Last season, with a 3-point lead and 11.3 seconds on the clock, junior basketball forward Davante Drinkard stepped to the line with a chance to close out the Clemson University Tigers during the Diamond Head Classic in Honolulu, Hawaii Dec. 23.
Drinkard missed the free throw, and Clemson guard Rod Hall made a lay-up and was fouled with 3.8 seconds left. After Hall made his free throw and forced overtime, the Salukis lost 83-75.
The crucial missed free throw highlighted a season where the 2011-12 SIU men’s basketball team was the worst free throw shooting team in the conference, shooting a dismal .640 percent from the line. The team is also losing its top three free throw shooters from last year – Mamadou Seck (.802), Harry Whitt (.714) and Treg Setty (.703)
Assistant coach Anthony Beane Sr. said the team has not spent a lot of time practicing free throws since he joined the staff, but the Saluki post players have already shown improvement in their shooting.
“The big men have already made improvements on their technique, as we build from the ground up,” Beane said.
Beane said that coach Barry Hinson preaches lining up the seems of the ball, getting proper arch on the shot and following through the release to build good habits.
Drinkard and the other Saluki post players have been shooting with over-sized basketballs that force the players to focus on getting the proper rotation during the free throws needed to fit the over-sized ball in the hoop. Beane said the balls help with the players’ focus.
“It’s something (Hinson’s) always done. It helps them get a better feel, focus more on the rim and makes the smaller ball seem easier,” Beane said.
Sophomore forward Dantiel Daniels said he has already seen improvements in his free throw shooting since he began the drills.
“I gained a lot of confidence. Coach Hinson really worked with me a lot on changing my form and we spent a lot of time in the gym,” Daniels said. “He was telling me that my elbow tends to go out, instead of straightening it and sometimes I don’t put rotation on the ball.”
Last season, Daniels ranked second on the team in free throw attempts and made free throws. But he shot the third worst percentage (.535) on the team, ahead of sophomore guard Josh Swan (.511) and Drinkard (.500).
Daniels said Hinson showed him film from last year on how confidence in his shot was revealed through his body language. When he was struggling to make free throws, he appeared less willing to go back to the free throw line. Daniels said since working with Hinson, he is confident that he can continue to play physical, draw fouls and knock down his free throws.
“I play hard-nosed and very physical. I’m always the one initiating the contact, so making free throws is very important,” Daniels said. “Especially when they need to force feed me (the ball in the post). I’ve got to produce; I’m ready.”
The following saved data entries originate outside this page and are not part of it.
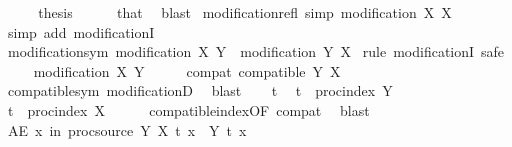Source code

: \begin{isabellebody}
\ \ \isamarkupfalse%
\ \isamarkupfalse%
\ {\isacharquery}{\kern0pt}thesis\isanewline
\ \ \ \ \isamarkupfalse%
\ that\ \isamarkupfalse%
\ blast\isanewline
{}\isamarkupfalse%
%
\endisatagproof
{\isafoldproof}%
%
\isadelimproof
\isanewline
%
\endisadelimproof
\isanewline
{}\isamarkupfalse%
\ modification{\isacharunderscore}{\kern0pt}refl\ {\isacharbrackleft}{\kern0pt}simp{\isacharbrackright}{\kern0pt}{\isacharcolon}{\kern0pt}\ {\isachardoublequoteopen}modification\ X\ X{\isachardoublequoteclose}\isanewline
%
\isadelimproof
\ \ %
\endisadelimproof
%
\isatagproof
{}\isamarkupfalse%
\ {\isacharparenleft}{\kern0pt}simp\ add{\isacharcolon}{\kern0pt}\ modificationI{\isacharparenright}{\kern0pt}%
\endisatagproof
{\isafoldproof}%
%
\isadelimproof
\isanewline
%
\endisadelimproof
\isanewline
{}\isamarkupfalse%
\ modification{\isacharunderscore}{\kern0pt}sym{\isacharcolon}{\kern0pt}\ {\isachardoublequoteopen}modification\ X\ Y\ {\isasymLongrightarrow}\ modification\ Y\ X{\isachardoublequoteclose}\isanewline
%
\isadelimproof
%
\endisadelimproof
%
\isatagproof
{}\isamarkupfalse%
\ {\isacharparenleft}{\kern0pt}rule\ modificationI{\isacharcomma}{\kern0pt}\ safe{\isacharparenright}{\kern0pt}\isanewline
\ \ \isamarkupfalse%
\ {\isacharasterisk}{\kern0pt}{\isacharcolon}{\kern0pt}\ {\isachardoublequoteopen}modification\ X\ Y{\isachardoublequoteclose}\isanewline
\ \ \isamarkupfalse%
\ \isamarkupfalse%
\ compat{\isacharcolon}{\kern0pt}\ {\isachardoublequoteopen}compatible\ Y\ X{\isachardoublequoteclose}\isanewline
\ \ \ \ \isamarkupfalse%
\ compatible{\isacharunderscore}{\kern0pt}sym\ modificationD{\isacharparenleft}{\kern0pt}{}{\isacharparenright}{\kern0pt}\ \isamarkupfalse%
\ blast\isanewline
\ \ \isamarkupfalse%
\ t\ \isamarkupfalse%
\ {\isachardoublequoteopen}t\ {\isasymin}\ proc{\isacharunderscore}{\kern0pt}index\ Y{\isachardoublequoteclose}\isanewline
\ \ \isamarkupfalse%
\ \isamarkupfalse%
\ {\isachardoublequoteopen}t\ {\isasymin}\ proc{\isacharunderscore}{\kern0pt}index\ X{\isachardoublequoteclose}\isanewline
\ \ \ \ \isamarkupfalse%
\ compatible{\isacharunderscore}{\kern0pt}index{\isacharbrackleft}{\kern0pt}OF\ compat{\isacharbrackright}{\kern0pt}\ \isamarkupfalse%
\ blast\isanewline
\ \ \isamarkupfalse%
\ {\isachardoublequoteopen}AE\ x\ in\ proc{\isacharunderscore}{\kern0pt}source\ Y{\isachardot}{\kern0pt}\ X\ t\ x\ {\isacharequal}{\kern0pt}\ Y\ t\ x{\isachardoublequoteclose}\isanewline

\end{isabellebody}
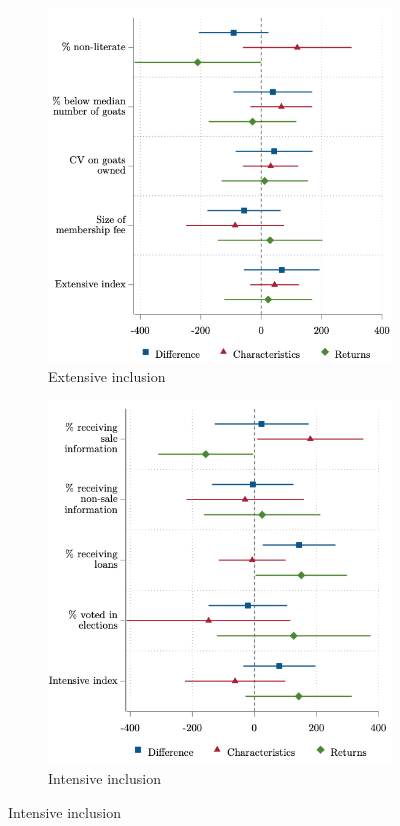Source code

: \documentclass[11pt]{article}
\begin{document}
\vspace{.5cm}
\begin{figure}[H] 
\caption{Decomposition results for the cooperative loan amount} \label{figure:decomp_3}
    \centering
    \begin{subfigure}[t]{.485\textwidth}
    \centering
        \caption{Extensive inclusion} \label{figure:decomp_3_ex}
        \includegraphics[width=\linewidth,trim=4 4 4 4,clip]{decomp_3_ex.png} 
    \end{subfigure}
    \vspace{.1cm}
    \begin{subfigure}[t]{0.475\textwidth}
        \centering
        \caption{Intensive inclusion} \label{figure:decomp_3_in}
        \includegraphics[width=\linewidth,trim=4 4 4 4,clip]{decomp_3_in.png} 

\end{subfigure}
\end{figure}
\end{document}

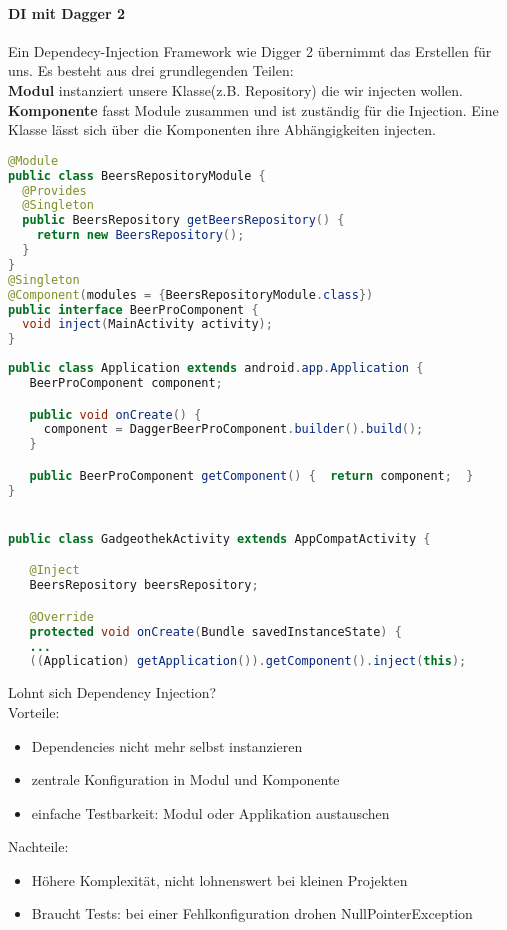 \paragraph{DI mit Dagger 2} 
Ein Dependecy-Injection Framework wie Digger 2 übernimmt das Erstellen für uns. Es besteht aus drei grundlegenden Teilen:\\
\textbf{Modul} instanziert unsere Klasse(z.B. Repository) die wir injecten wollen. \textbf{Komponente} fasst Module zusammen und ist zuständig für die Injection. Eine Klasse lässt sich über die Komponenten ihre Abhängigkeiten injecten.
\begin{lstlisting}[language=java]
@Module 
public class BeersRepositoryModule {
  @Provides
  @Singleton
  public BeersRepository getBeersRepository() {
    return new BeersRepository();
  } 
} 
@Singleton 
@Component(modules = {BeersRepositoryModule.class}) 
public interface BeerProComponent {
  void inject(MainActivity activity); 
} 
\end{lstlisting}
\begin{lstlisting}[language=java]
public class Application extends android.app.Application {
   BeerProComponent component;

   public void onCreate() {
     component = DaggerBeerProComponent.builder().build();
   }

   public BeerProComponent getComponent() {  return component;  }
}


public class GadgeothekActivity extends AppCompatActivity {

   @Inject
   BeersRepository beersRepository;

   @Override
   protected void onCreate(Bundle savedInstanceState) {
   ...
   ((Application) getApplication()).getComponent().inject(this);
\end{lstlisting}
Lohnt sich Dependency Injection? \\
Vorteile:
\begin{itemize}
\item Dependencies nicht mehr selbst instanzieren
\item zentrale Konfiguration in Modul und Komponente 
\item einfache Testbarkeit: Modul oder Applikation austauschen
\end{itemize}
Nachteile:
\begin{itemize}
\item Höhere Komplexität, nicht lohnenswert bei kleinen Projekten 
\item Braucht Tests: bei einer Fehlkonfiguration drohen NullPointerException 
\end{itemize}

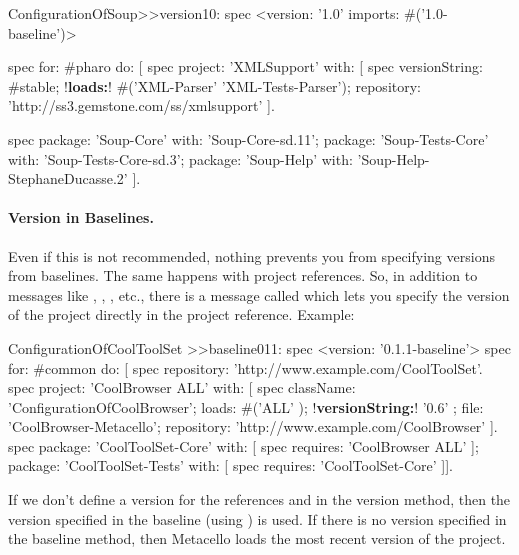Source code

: \documentclass[a4paper,10pt,twoside]{book}
\begin{document}
\begin{code}{}
ConfigurationOfSoup>>version10: spec
	<version: '1.0' imports:  #('1.0-baseline')>

	spec for: #pharo do: [
		spec project: 'XMLSupport' with: [
                       spec
                          versionString: #stable;
                          !\textbf{loads:}! #('XML-Parser' 'XML-Tests-Parser');
                          repository: 'http://ss3.gemstone.com/ss/xmlsupport' ].

	spec
			package: 'Soup-Core' with: 'Soup-Core-sd.11';
			package: 'Soup-Tests-Core' with: 'Soup-Tests-Core-sd.3';
			package: 'Soup-Help' with: 'Soup-Help-StephaneDucasse.2' ].
\end{code}



\paragraph{Version in Baselines.} Even if this is not recommended, nothing prevents you from specifying versions from baselines. The same happens with project references. So, in addition to messages like , , , etc., there is a message called  which lets you specify the version of the project directly in the project reference. Example:

\begin{code}{}
ConfigurationOfCoolToolSet >>baseline011: spec
       <version: '0.1.1-baseline'>
       spec for: #common do: [
              spec repository: 'http://www.example.com/CoolToolSet'.
              spec project: 'CoolBrowser ALL' with: [
                            spec
                                   className: 'ConfigurationOfCoolBrowser';
                                   loads: #('ALL' );
                                   !\textbf{versionString:}! '0.6' ;
                                   file: 'CoolBrowser-Metacello';
                                   repository: 'http://www.example.com/CoolBrowser' ].
              spec
                     package: 'CoolToolSet-Core' with: [ spec requires: 'CoolBrowser ALL' ];
                     package: 'CoolToolSet-Tests' with: [ spec requires: 'CoolToolSet-Core' ]].
\end{code}

If we don't define a version for the references   and  in the version method, then the version specified in the baseline (using ) is used.  If there is no version specified in the baseline method, then Metacello loads the most recent version of the project.
\end{document}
Daniels did not have an exact percent in mind when asked how much improvement he expected from the free throw line this year, but said he expects to see his percentage raise every year and hopes to end his career around 75 percent.
Drinkard said free throws are more about having a positive mental outlook than physical technique. He said free throws are about 60 percent mental and 40 percent technique.
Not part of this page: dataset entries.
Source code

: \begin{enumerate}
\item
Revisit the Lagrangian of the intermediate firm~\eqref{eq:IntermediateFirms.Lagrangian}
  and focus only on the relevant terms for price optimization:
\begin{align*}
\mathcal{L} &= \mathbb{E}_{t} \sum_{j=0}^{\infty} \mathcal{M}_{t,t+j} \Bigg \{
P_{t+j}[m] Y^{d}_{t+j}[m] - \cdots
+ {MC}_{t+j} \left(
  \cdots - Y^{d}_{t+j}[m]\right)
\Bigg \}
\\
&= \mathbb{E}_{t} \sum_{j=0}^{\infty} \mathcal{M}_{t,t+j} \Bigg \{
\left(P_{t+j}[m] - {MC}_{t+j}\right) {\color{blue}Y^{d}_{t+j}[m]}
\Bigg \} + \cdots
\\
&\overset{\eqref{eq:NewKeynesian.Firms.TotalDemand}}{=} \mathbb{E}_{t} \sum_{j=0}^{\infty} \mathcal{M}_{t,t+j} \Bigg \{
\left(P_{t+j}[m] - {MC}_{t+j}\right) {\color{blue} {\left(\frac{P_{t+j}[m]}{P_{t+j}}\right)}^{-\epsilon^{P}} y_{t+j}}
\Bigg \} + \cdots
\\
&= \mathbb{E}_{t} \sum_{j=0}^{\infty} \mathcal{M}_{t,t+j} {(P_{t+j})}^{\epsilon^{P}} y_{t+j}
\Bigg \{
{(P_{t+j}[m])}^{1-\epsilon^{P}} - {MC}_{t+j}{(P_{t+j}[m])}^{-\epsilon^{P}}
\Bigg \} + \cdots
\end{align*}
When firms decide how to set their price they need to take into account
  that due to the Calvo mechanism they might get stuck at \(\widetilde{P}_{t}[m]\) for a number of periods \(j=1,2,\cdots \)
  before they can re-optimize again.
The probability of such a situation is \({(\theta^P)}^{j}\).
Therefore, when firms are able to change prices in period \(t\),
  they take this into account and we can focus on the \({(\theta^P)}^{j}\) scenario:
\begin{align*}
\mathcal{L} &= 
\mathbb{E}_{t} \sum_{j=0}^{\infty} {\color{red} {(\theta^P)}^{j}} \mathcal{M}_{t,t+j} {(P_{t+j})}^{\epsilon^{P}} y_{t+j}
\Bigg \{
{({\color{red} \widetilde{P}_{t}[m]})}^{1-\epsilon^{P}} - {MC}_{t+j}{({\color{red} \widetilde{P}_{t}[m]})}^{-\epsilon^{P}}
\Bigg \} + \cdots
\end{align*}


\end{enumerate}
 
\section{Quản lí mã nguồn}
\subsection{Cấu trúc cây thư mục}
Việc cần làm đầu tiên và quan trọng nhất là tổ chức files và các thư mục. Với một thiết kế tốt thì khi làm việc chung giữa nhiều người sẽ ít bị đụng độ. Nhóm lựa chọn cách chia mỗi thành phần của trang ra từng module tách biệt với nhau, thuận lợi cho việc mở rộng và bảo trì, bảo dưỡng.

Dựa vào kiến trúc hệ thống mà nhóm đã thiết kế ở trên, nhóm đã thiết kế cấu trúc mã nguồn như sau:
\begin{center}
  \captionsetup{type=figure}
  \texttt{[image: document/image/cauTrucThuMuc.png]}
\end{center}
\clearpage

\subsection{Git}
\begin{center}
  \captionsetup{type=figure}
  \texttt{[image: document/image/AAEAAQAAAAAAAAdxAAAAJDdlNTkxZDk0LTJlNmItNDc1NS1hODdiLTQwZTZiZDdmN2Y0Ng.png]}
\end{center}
“When you’re feeling good and you’re in the mood and happy, you’re ready to go the to line,” Drinkard said. “But when you’re having a bad game or struggling from the field, you don’t look forward to going to the line.”
As the Saluki big men become more confident in their free throws, the guards also plan on continuing to attack the basket and draw fouls. Junior guard Diamond Taylor said it is important for the guards to continue to remain aggressive, even when struggling from the line.
“It’s really important because free throws give scorers a chance to get easy buckets and also allows them to get into a rhythm,” Taylor said.
Aside from free throw shooting, Drinkard said the team focuses a lot on team building and bonding during practice. Drinkard said Hinson also stresses hard work throughout the summer.